(INFORMATION SHOWN)

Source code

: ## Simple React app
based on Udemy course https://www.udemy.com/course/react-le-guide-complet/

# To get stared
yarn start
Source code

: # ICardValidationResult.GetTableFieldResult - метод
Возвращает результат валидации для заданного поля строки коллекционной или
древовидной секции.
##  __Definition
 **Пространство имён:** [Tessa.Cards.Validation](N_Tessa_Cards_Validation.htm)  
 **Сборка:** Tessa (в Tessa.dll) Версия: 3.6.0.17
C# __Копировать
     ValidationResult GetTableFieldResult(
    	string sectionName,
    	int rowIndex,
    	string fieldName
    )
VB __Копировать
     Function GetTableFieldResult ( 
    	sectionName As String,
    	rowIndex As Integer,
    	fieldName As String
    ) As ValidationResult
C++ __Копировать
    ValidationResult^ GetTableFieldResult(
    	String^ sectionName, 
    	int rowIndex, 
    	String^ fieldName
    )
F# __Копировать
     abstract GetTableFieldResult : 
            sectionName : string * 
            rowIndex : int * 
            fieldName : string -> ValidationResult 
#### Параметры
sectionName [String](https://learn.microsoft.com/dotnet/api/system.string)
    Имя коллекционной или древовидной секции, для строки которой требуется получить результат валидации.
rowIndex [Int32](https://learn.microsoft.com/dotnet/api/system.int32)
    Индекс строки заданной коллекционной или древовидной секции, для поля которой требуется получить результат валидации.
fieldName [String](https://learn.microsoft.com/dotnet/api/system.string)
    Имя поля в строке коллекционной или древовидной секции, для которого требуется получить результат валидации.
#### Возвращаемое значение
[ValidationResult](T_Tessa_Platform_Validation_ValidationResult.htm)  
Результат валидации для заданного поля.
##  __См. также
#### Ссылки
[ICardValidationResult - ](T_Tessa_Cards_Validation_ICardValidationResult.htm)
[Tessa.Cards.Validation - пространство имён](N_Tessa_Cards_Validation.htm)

(End INFORMATION SHOWN)

WHAT THE TASK ASKS :: The output must consist solely of the lines from the first line of the records through the line containing "VB __Копировать", reproduced exactly.

RESPONSE BOX ::
Source code

: ## Simple React app
based on Udemy course https://www.udemy.com/course/react-le-guide-complet/

# To get stared
yarn start
Source code

: # ICardValidationResult.GetTableFieldResult - метод
Возвращает результат валидации для заданного поля строки коллекционной или
древовидной секции.
##  __Definition
 **Пространство имён:** [Tessa.Cards.Validation](N_Tessa_Cards_Validation.htm)  
 **Сборка:** Tessa (в Tessa.dll) Версия: 3.6.0.17
C# __Копировать
     ValidationResult GetTableFieldResult(
    	string sectionName,
    	int rowIndex,
    	string fieldName
    )
VB __Копировать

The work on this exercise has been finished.